▶ _Assigned task_
Every line of the entries below from the one containing "documental, bem como" to the one containing "substrato urbanístico portante, as", both ends included, must be written out exactly. No other line belongs in the answer.

-- Data provided follows --

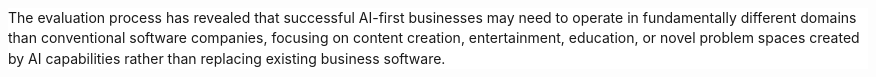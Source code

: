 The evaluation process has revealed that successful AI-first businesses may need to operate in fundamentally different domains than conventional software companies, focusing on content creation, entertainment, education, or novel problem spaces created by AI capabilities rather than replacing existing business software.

-- Data provided concluded --
-- Data provided follows --

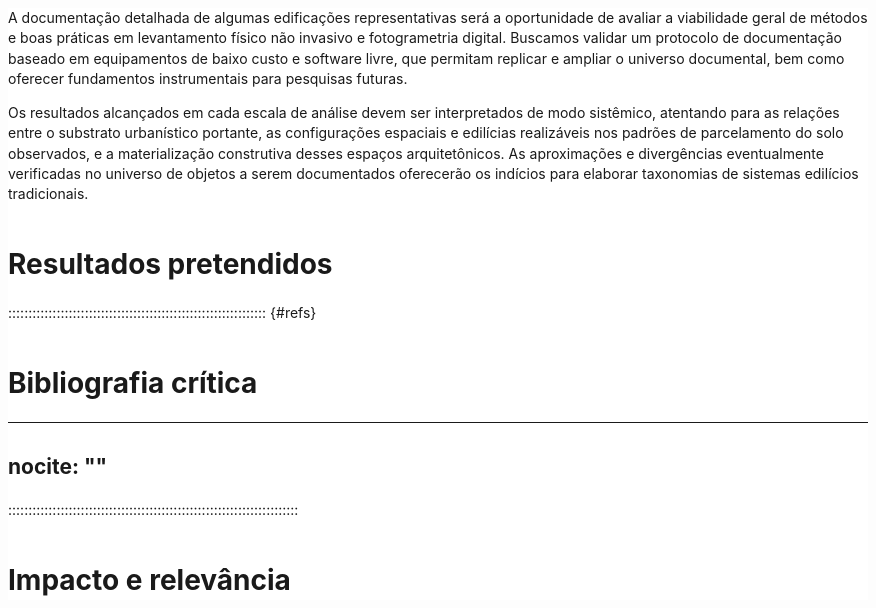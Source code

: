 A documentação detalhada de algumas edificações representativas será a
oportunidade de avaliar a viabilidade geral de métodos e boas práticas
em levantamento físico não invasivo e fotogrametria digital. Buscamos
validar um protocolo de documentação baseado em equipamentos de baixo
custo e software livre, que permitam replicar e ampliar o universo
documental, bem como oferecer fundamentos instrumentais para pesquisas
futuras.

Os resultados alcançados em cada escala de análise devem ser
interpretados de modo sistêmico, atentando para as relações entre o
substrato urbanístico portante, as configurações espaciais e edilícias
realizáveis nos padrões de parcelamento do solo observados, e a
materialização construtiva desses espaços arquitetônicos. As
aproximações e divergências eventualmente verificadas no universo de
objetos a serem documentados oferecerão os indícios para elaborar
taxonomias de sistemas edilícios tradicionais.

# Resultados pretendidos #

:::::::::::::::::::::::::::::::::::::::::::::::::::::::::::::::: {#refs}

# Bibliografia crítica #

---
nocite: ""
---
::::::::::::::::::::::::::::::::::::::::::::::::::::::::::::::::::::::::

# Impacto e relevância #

-- Data provided concluded --

▶ _Task output_
documental, bem como oferecer fundamentos instrumentais para pesquisas
futuras.

Os resultados alcançados em cada escala de análise devem ser
interpretados de modo sistêmico, atentando para as relações entre o
substrato urbanístico portante, as configurações espaciais e edilícias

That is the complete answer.